Building a Simple MCP Server on Supabase (and Why Claude Is the Best UI You’ll Ever Not Build)

The Problem

I’ve been using AI agents to help me plan cooking schedules and track recipes, particularly dietary variants like low-FODMAP versions of things I like to cook. The problem is I’ve been flipping between different agents (Claude, ChatGPT, others) to try out their features, and I kept hitting the same wall: my data was nowhere. No recipe I added to one agent survived into another. No central store, no sharing, no consistency.

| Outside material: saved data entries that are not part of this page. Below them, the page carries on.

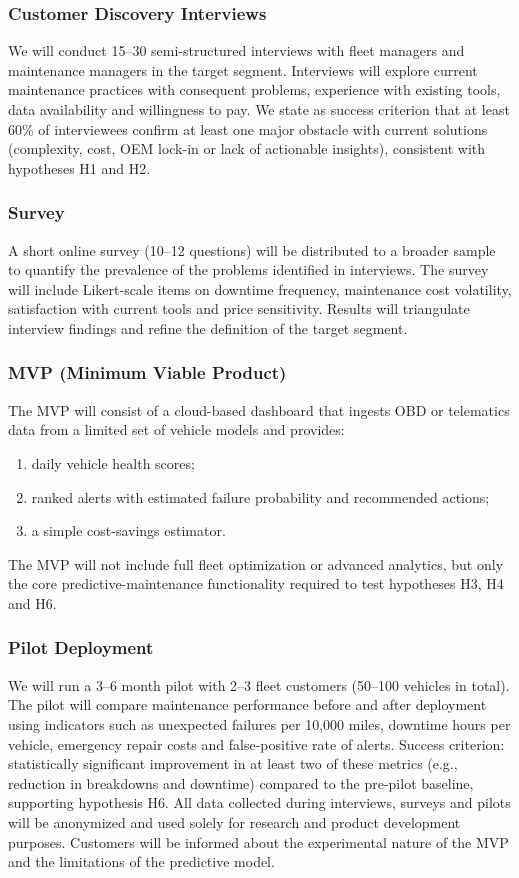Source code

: \documentclass[11pt,a4paper]{article}
\begin{document}
\subsubsection{Customer Discovery Interviews}
\noindent We will conduct 15--30 semi-structured interviews with fleet managers and maintenance managers in the target segment. Interviews will explore current maintenance practices with consequent problems, experience with existing tools, data availability and willingness to pay. We state as success criterion that at least 60\% of interviewees confirm at least one major obstacle with current solutions (complexity, cost, OEM lock-in or lack of actionable insights), consistent with hypotheses H1 and H2.

\subsubsection{Survey}
\noindent A short online survey (10--12 questions) will be distributed to a broader sample to quantify the prevalence of the problems identified in interviews. The survey will include Likert-scale items on downtime frequency, maintenance cost volatility, satisfaction with current tools and price sensitivity. Results will triangulate interview findings and refine the definition of the target segment.

\subsubsection{MVP (Minimum Viable Product)}
\noindent The MVP will consist of a cloud-based dashboard that ingests OBD or telematics data from a limited set of vehicle models and provides:
\begin{enumerate}
    \item daily vehicle health scores;
    \item ranked alerts with estimated failure probability and recommended actions;
    \item a simple cost-savings estimator.
\end{enumerate}
\noindent The MVP will not include full fleet optimization or advanced analytics, but only the core predictive-maintenance functionality required to test hypotheses H3, H4 and H6.

\subsubsection{Pilot Deployment}
\noindent We will run a 3--6 month pilot with 2--3 fleet customers (50--100 vehicles in total). The pilot will compare maintenance performance before and after deployment using indicators such as unexpected failures per 10,000 miles, downtime hours per vehicle, emergency repair costs and false-positive rate of alerts. 
Success criterion: statistically significant improvement in at least two of these metrics (e.g., reduction in breakdowns and downtime) compared to the pre-pilot baseline, supporting hypothesis H6.
\noindent All data collected during interviews, surveys and pilots will be anonymized and used solely for research and product development purposes. Customers will be informed about the experimental nature of the MVP and the limitations of the predictive model.
\end{document}
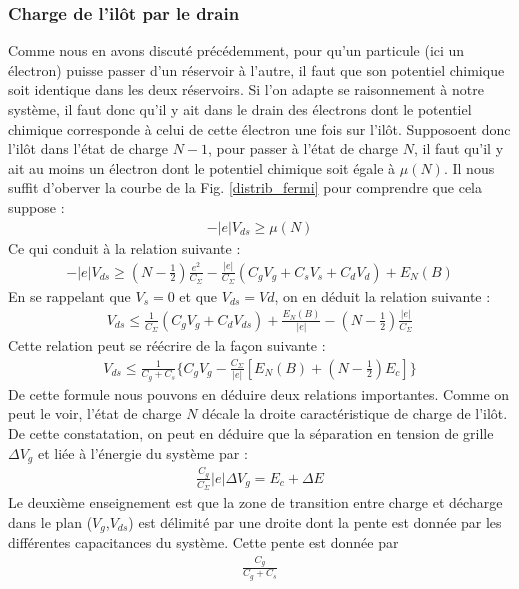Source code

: \subsubsection{Charge de l'il\^ot par le drain}
Comme nous en avons discuté précédemment, pour qu'un particule (ici un électron) puisse passer d'un réservoir à l'autre, il faut que son potentiel chimique soit identique dans les deux réservoirs. Si l'on adapte se raisonnement à notre système, il faut donc qu'il y ait dans le drain des électrons dont le potentiel chimique corresponde à celui de cette électron une fois sur l'il\^ot. Supposoent donc l'il\^ot dans l'état de charge $N-1$, pour passer à l'état de charge $N$, il faut qu'il y ait au moins un électron dont le potentiel chimique soit égale à $\mu(N)$. Il nous suffit d'oberver la courbe de la Fig. \ref{distrib_fermi} pour comprendre que cela suppose :
\begin{eqnarray}
-|e|V_{ds} \geq \mu(N)
\end{eqnarray}
Ce qui conduit à la relation suivante :
\begin{eqnarray}
-|e|V_{ds} \geq (N-\frac{1}{2})\frac{e^2}{C_{\Sigma}}
-
\frac{|e|}{C_{\Sigma}}(C_gV_g + C_sV_s + C_dV_d)
+
E_N(B) \nonumber
\end{eqnarray}
En se rappelant que $V_s= 0$ et que $V_{ds} = Vd$, on en déduit la relation suivante :
\begin{eqnarray}
V_{ds} \leq \frac{1}{C_{\Sigma}}(C_gV_g + C_dV_{ds}) + \frac{E_N(B)}{|e|} - (N-\frac{1}{2})\frac{|e|}{C_{\Sigma}} \nonumber
\end{eqnarray}
Cette relation peut se réécrire de la façon suivante :
\begin{eqnarray}
V_{ds} \leq \frac{1}{C_g + C_s} \{C_gV_g - \frac{C_{\Sigma}}{|e|}[E_N(B) + (N-\frac{1}{2})E_c] \}
\end{eqnarray}
De cette formule nous pouvons en déduire deux relations importantes. Comme on peut le voir, l'état de charge $N$ décale la droite caractéristique de charge de l'il\^ot. De cette constatation, on peut en déduire que la séparation en tension de grille $\Delta V_g$ et liée à l'énergie du système par :
\begin{eqnarray}
\frac{C_g}{C_{\Sigma}} |e| \Delta V_g = E_c + \Delta E
\end{eqnarray}
Le deuxième enseignement est que la zone de transition entre charge et décharge dans le plan ($V_g$,$V_{ds}$) est délimité par une droite dont la pente est donnée par les différentes capacitances du système. Cette pente est donnée par 
\begin{eqnarray}
\frac{C_g}{C_g + C_s}
\end{eqnarray}



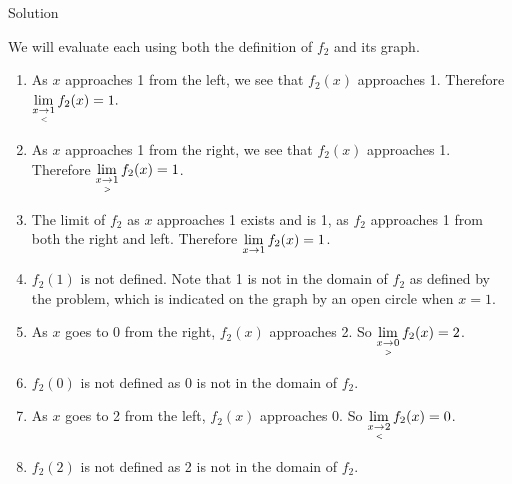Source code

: \begin{example}
Solution 


We will evaluate each using both the definition of $f_2$ and its graph.
		\begin{enumerate}
		\item		As $x$ approaches 1 from the left, we see that $f_2(x)$ approaches 1. Therefore $\displaystyle \lim_{x\underset{<}{\rightarrow}1} f_2(x)=1.$
		\item		As $x$ approaches 1 from the right, we see that  $f_2(x)$ approaches 1. Therefore $\displaystyle \lim_{x\underset{>}{\rightarrow}1} f_2(x)=1$.
		\item		The limit of $f_2$ as $x$ approaches 1 exists and is 1, as $f_2$ approaches 1 from both the right and left. Therefore $\displaystyle \lim_{x\to 1} f_2(x)=1$.
		\item		$f_2(1)$ is not defined. Note that 1 is not in the domain of $f_2$ as defined by the problem, which is indicated on the graph by an open circle when $x=1$.
		\item		As $x$ goes to 0 from the right, $f_2(x)$ approaches 2. So $\displaystyle \lim_{x\underset{>}{\rightarrow}0} f_2(x)=2$.
		\item		$f_2(0)$  is not defined as $0$ is not in the domain of $f_2$.
		\item		As $x$ goes to 2 from the left, $f_2(x)$ approaches 0. So $\displaystyle \lim_{x\underset{<}{\rightarrow}2} f_2(x)=0$.
		\item		$f_2(2)$  is not defined as 2 is not in the domain of $f_2$.
		\end{enumerate}
\end{example}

What I really wanted was simple:

A secure place to store my recipes that any agent could reach
Auth so that only I (and people I explicitly share with) can access my data
An API that speaks the language agents actually understand: MCP

The secondary problem is one I suspect a lot of people hit when they start thinking about MCP servers: how much infrastructure do I actually need here? The answer, it turns out, is much less than you think.

The full source code for this project is at VerdantForge/MiseEnPlace if you want to follow along.

The Insight That Changes Everything: Claude Is Your UI

Before getting into the architecture, I want to surface the most important lesson from this project, because it reframes how you should think about building data-backed MCP servers.

You don’t need a UI.

With a traditional web app, you model your domain, build a backend, then spend equal or greater time building a frontend: forms, tables, navigation, modals, responsive layouts, loading states. That frontend is essentially a translation layer, taking your data and turning it into something a human can interact with.

Claude does that translation natively, and it does it better than a static UI ever could.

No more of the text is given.